Mouhamadou Moustapha Diop about his
participation at Operndorf-Residence

It is my pleasure to be artist in residence in collaboration with OPERA VILLAGE AFRICA and the Goethe-Institut in Burkina Faso.

This has allowed me first of all to discover a different country to my own, to meet other people, other cultures, in short, I have discovered another environment. Being artist in residence has also offered me high range of expression throughout the Opera Village, in a magnificent place within a natural environment, which has inspired me very much.

Being artist in residence here is an interesting twist in my professional career as plastic artist and videomaker and I hope that this will bring new visibility to my work.

Long live the initiative of the OPERA VILLAGE AFRICA and long live the arts!

 

Jeannette Mohr

Jeannette Mohr (*born 1961 in Nuremberg, lives in San Diego, California and Düsseldorf) studied theatre, German literature, art history and philosophy in San Diego, Berlin and Erlangen. During and after her studies she worked as a dramaturg and a director at the Oldenburg State Theatre. She then worked as a writer and producer in film and television. Since 1992 she has lived with interruptions in the United States and taught at the UCSD (University of California San Diego) in the fields of linguistics and literature up to mid-2017.

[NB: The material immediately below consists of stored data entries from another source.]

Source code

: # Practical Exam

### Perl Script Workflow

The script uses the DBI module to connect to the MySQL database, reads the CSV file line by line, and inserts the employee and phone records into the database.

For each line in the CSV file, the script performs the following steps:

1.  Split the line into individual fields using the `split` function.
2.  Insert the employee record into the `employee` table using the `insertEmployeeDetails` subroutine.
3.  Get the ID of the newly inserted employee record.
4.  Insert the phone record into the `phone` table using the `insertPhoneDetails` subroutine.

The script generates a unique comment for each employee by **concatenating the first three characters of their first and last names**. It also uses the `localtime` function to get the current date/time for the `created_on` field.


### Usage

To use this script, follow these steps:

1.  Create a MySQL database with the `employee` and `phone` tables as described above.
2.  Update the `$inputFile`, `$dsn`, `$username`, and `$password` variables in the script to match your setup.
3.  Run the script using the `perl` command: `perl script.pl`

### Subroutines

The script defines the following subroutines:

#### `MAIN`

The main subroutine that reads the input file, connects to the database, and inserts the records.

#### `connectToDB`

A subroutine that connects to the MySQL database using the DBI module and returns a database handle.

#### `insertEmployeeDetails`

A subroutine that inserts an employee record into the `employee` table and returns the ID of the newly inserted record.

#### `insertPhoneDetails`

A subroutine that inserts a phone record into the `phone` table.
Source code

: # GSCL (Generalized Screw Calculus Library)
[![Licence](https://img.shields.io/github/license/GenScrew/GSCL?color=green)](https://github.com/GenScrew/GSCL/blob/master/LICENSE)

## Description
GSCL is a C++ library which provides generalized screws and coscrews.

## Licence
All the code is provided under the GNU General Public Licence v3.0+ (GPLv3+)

In the gallery of Kerstin Engholm in Vienna, March 2017, she and Claus Föttinger presented the results of a digital artistic exchange. Located within the context of their biographies, photos, memories and stories were exchanged for a few months in a digital setting. They reacted to and with each other and thus created new layers of references. In “bubbles carry a lot of weight”, she and Föttinger offered an experimental arrangement in which, between Mexico and Gallipoli, San Diego and Düsseldorf, affects were produced and experienced, conditions of emotions and knowledge accumulated and new contexts and correlations established.

Jeannette Mohr about her
participation at Operndorf-Residence
To me, the Opera Village in Burkina Faso seems an utopian idea that manifests itself in reality. I am especially impressed by the school that has existed there for many years. Children are immediate and direct and – given the opportunity of a fear-free space – can develop into creative tightrope artists.  Sharing information and getting to know each other, testing images that we have of each other, checking how they measure up against reality and eventually throwing them out – that is what I’d love to do there.
As in the previous months Claus Föttinger and I will try to substantiate our experiences, pushing them and driving them forward. In exchange and discussion with the people in the Opera Village Africa, we want to add something new at a social site, beyond school, beyond opera house and beyond museum.

 

The Artist-in-Residence of the year 2017 was realised with the kind support of Goethe-Institut Ouagadougou and Operndorf Afrika Foundation.